There is nothing new under the sun and the world is born fresh at every moment. Holding both of those ideas at once will help you grab the overarching thesis of this very long series, which is eating up a significant percentage of the history herbivory.
The next important milestone in the history of herbivory comes around the mid-Cretaceous, about a hundred million years ago, with the diversification of the angiosperms on their road to global domination. But before we get to important events in geologic epochs I am going to rehash my inconsequential week. Yes, that means once again it is time for my least favorite (of two) sections in this blog, the Almanac Section, where I tell you what actually happened in my week.

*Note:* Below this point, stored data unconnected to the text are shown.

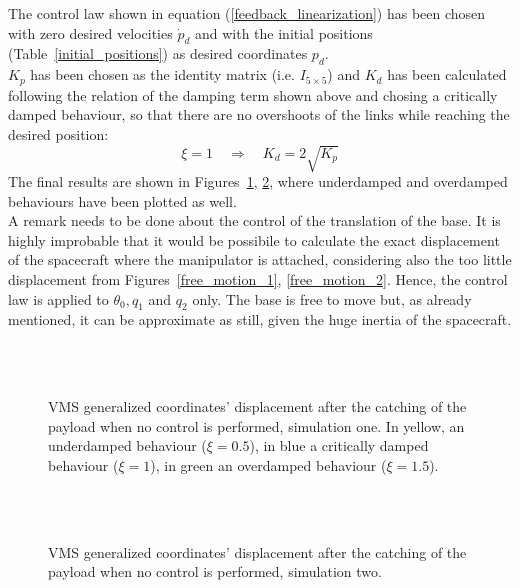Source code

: \documentclass[a4paper,12pt,oneside]{report}
\begin{document}
The control law shown in equation (\ref{feedback_linearization}) has been chosen with zero desired velocities $\dot{p}_d$ and with the initial positions (Table~\ref{initial_positions}) as desired coordinates $p_d$.\\
$K_p$ has been chosen as the identity matrix (i.e. $I_{5\times 5}$) and $K_d$ has been calculated following the relation of the damping term shown above and chosing a critically damped behaviour, so that there are no overshoots of the links while reaching the desired position:
\begin{equation}
  \xi=1 \quad \Rightarrow \quad K_d=2\sqrt{K_p}
  \label{critically_damped}
\end{equation}
The final results are shown in Figures~\ref{controlled_motion_1}, \ref{controlled_motion_2}, where underdamped and overdamped behaviours have been plotted as well.\\
A remark needs to be done about the control of the translation of the base. It is highly improbable that it would be possibile to calculate the exact displacement of the spacecraft where the manipulator is attached, considering also the too little displacement from Figures~\ref{free_motion_1}, \ref{free_motion_2}. Hence, the control law is applied to $\theta_0, q_1$ and $q_2$ only. The base is free to move but, as already mentioned, it can be approximate as still, given the huge inertia of the spacecraft.\\ 
\begin{figure}
  \centering
  \subfloat
  {}\quad
\subfloat
  {} \\
  \subfloat
  {}\quad
  \subfloat
  {}\\
  \subfloat
  {}
  \caption{VMS generalized coordinates' displacement after the catching of the payload when no control is performed, simulation one. In yellow, an underdamped behaviour ($\xi=0.5$), in blue a critically damped behaviour ($\xi=1$), in green an overdamped behaviour ($\xi=1.5$).}
  \label{controlled_motion_1}
\end{figure}
\begin{figure}
  \centering
  \subfloat
  {}\quad
\subfloat
  {} \\
  \subfloat
  {}\quad
  \subfloat
  {}\\
  \subfloat
  {}
  \caption{VMS generalized coordinates' displacement after the catching of the payload when no control is performed, simulation two.}
  \label{controlled_motion_2}
\end{figure}
\newpage
\end{document}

This week I made the trek down to California to give Byron, Ben and the other people of Grounded Land and Livestock a much-needed break. They have done a fantastic job down there. Byron Palmer and I are partners in that business and the most rewarding part of it is seeing the amazing changes that happen on the land when you put in the work to move animals around. And sometimes that is a lot of work. For instance, at Cayetanna.
Cayetanna, is a rugged little ranch that we have leased for the last three years. Its boundaries are drawn on the ridge lines so that the ranch encompasses an entire sub-drainage of San Antonio Creek. This is a legacy from the way the Spanish drew property lines 250 years ago. Since we have this entire drainage, we are able to see the scarcely-believable-impacts possible when you do a little better with your cattle management.
Early in the morning last Saturday, I went out to move the most rugged pasture we have, a six hundred acre pasture I call ‘the wilderness.’ Now, six hundred acres is not that big but because of a combination of long steep slopes, rocks, and dense brush, you have to travel on foot. Well, maybe you can travel on four-wheeler or horse, but I can definitely only do it on foot. And the gates are positioned in places where the cattle have to go to some unusual places in order to find their way out of the pasture. I could move the gates… but then I wouldn’t be able to do as much of this, my favorite job, of all the jobs I do. And I wouldn’t be able to complain about it.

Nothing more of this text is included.